Eran las cuatro de la tarde en el infierno. Dios jugaba al poker y perdía. Así en la tierra como en el infierno, el calor era asfixiante. En la estación de autobuses un enjambre uniforme de mochileros blandían a cristo en la cruz sobre sus pechos. El hijo de dios había salido a bolsa. Era un valor seguro.Y Dios jugándosela a la última carta.
Allí me encontraba yo, sentado en una de las escaleras que conducían a mi cielo particular . Había quedado con mi chica, con quien pensaba confesarme esa misma noche. Llevaba mucho tiempo esperando mi confesión pero recibir una hostia, por muy bendita que me la envolviesen, no entraba en mis planes inmediatos. De modo que deje a Dios haciendo números y a su hijo sudando entre los turgentes pechos de alguna adolescente. La noche era joven.

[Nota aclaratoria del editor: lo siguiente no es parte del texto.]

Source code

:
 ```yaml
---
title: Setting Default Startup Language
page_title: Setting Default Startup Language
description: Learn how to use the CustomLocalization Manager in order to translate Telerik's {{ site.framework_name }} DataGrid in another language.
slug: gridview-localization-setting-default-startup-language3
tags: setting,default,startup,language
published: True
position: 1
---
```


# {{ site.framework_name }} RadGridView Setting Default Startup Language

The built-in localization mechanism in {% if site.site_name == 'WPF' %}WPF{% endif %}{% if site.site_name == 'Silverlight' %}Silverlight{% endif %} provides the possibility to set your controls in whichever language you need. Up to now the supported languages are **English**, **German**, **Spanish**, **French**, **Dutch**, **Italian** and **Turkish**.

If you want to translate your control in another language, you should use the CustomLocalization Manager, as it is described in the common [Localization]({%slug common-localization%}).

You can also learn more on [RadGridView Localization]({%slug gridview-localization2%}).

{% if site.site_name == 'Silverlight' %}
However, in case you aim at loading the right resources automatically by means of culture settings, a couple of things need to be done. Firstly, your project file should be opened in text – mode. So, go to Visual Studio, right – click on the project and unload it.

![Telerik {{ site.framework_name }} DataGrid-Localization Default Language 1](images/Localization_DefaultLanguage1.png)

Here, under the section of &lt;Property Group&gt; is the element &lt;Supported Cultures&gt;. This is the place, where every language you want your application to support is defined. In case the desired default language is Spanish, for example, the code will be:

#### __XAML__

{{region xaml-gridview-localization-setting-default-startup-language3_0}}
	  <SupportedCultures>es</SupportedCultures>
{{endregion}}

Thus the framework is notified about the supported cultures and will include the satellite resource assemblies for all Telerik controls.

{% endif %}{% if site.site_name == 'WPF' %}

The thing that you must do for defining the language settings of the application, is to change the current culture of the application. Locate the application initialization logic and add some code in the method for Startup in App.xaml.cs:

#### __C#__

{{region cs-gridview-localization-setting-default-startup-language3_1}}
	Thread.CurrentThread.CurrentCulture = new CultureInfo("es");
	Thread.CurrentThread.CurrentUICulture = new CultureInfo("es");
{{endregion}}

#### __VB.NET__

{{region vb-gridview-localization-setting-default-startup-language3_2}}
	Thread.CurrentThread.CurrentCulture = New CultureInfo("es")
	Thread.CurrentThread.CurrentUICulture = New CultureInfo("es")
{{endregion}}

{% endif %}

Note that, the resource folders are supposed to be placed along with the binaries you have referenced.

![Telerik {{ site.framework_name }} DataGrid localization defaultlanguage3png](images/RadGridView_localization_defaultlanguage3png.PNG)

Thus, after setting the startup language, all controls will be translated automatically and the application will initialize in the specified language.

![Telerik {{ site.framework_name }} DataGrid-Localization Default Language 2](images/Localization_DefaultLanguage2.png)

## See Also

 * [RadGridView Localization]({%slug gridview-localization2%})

El autobús llegaba con retraso. La megafonía de la estación así lo estaba vomitando desde hacía más de media hora. Así que me acerqué al bar a tomarme una cervecita bien fría. El camarero, un tipo de rostro salpicado de cráteres en erupción me miró con cara de resignación . "Sólo tengo cerveza San Miguel ", me dijo. "¡Vaya con el monopolio celestial!", pensé. Lo cierto es que estaba cojonuda la birra. Tras la primera cayó la segunda y le siguió una tercera también.

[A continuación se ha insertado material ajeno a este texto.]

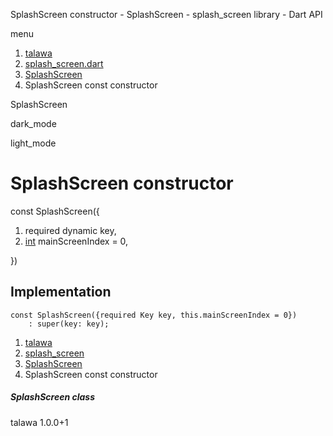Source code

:




SplashScreen constructor - SplashScreen - splash\_screen library - Dart API







menu

1. [talawa](../../index.html)
2. [splash\_screen.dart](../../file-___home_harshil_Desktop_open-source_palisadoes_talawa_lib_splash_screen/)
3. [SplashScreen](../../file-___home_harshil_Desktop_open-source_palisadoes_talawa_lib_splash_screen/SplashScreen-class.html)
4. SplashScreen const constructor

SplashScreen


dark\_mode

light\_mode




# SplashScreen constructor


const
SplashScreen({

1. required dynamic key,
2. [int](https://api.flutter.dev/flutter/dart-core/int-class.html) mainScreenIndex = 0,

})

## Implementation

```
const SplashScreen({required Key key, this.mainScreenIndex = 0})
    : super(key: key);
```

 


1. [talawa](../../index.html)
2. [splash\_screen](../../file-___home_harshil_Desktop_open-source_palisadoes_talawa_lib_splash_screen/)
3. [SplashScreen](../../file-___home_harshil_Desktop_open-source_palisadoes_talawa_lib_splash_screen/SplashScreen-class.html)
4. SplashScreen const constructor

##### SplashScreen class





talawa
1.0.0+1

La megafonía de la estación estaba avisando de la llegada del autobús de Valencia. Allí iba yo, cargadito de espíritu santo y dando tumbos entre peregrinos sudorosos y de mejillas sonrosadas, buscando mi media naranja para esprimir nuestro amor al candor de unas velas, mientras la sangre de cristo mojaba nuestros labios. Gran reserva.